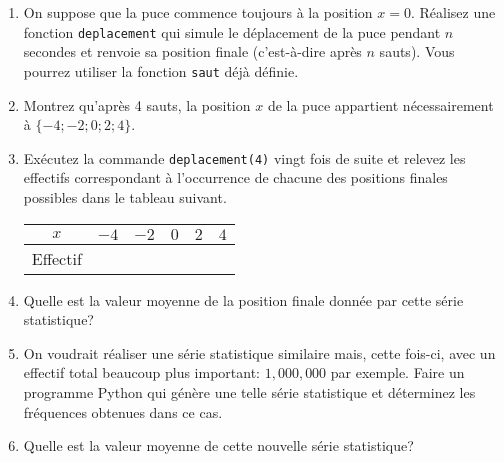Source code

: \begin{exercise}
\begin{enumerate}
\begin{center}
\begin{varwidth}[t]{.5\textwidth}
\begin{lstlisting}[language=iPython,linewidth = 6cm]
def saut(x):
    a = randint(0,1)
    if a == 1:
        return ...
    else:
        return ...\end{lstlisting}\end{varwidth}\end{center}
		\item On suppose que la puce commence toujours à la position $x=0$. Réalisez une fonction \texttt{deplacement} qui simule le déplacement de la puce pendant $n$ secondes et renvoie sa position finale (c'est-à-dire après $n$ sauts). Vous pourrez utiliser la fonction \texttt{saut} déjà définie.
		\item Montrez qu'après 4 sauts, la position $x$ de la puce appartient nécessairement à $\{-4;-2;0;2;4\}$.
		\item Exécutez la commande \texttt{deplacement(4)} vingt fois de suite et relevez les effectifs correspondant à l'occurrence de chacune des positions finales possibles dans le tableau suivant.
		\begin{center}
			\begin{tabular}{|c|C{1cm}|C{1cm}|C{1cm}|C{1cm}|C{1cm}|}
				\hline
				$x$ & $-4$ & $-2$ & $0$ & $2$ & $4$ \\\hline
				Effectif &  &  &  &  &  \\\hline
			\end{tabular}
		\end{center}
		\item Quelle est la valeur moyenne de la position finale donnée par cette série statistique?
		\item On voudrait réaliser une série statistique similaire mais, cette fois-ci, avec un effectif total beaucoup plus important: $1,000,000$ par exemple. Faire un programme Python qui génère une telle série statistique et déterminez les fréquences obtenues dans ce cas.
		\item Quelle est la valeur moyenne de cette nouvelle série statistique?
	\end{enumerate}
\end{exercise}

------------------------------------------------

• EXERCISE REQUIREMENTS:
Pictures should not appear; only the lines from the start of the listing above to the line containing "On suppose que", both ends included, are to be repeated exactly.

• SOLUTION TO THIS TASK:
Source code

: \begin{exercise}
\begin{enumerate}
\begin{center}
\begin{varwidth}[t]{.5\textwidth}
\begin{lstlisting}[language=iPython,linewidth = 6cm]
def saut(x):
    a = randint(0,1)
    if a == 1:
        return ...
    else:
        return ...\end{lstlisting}\end{varwidth}\end{center}
		\item On suppose que la puce commence toujours à la position $x=0$. Réalisez une fonction \texttt{deplacement} qui simule le déplacement de la puce pendant $n$ secondes et renvoie sa position finale (c'est-à-dire après $n$ sauts). Vous pourrez utiliser la fonction \texttt{saut} déjà définie.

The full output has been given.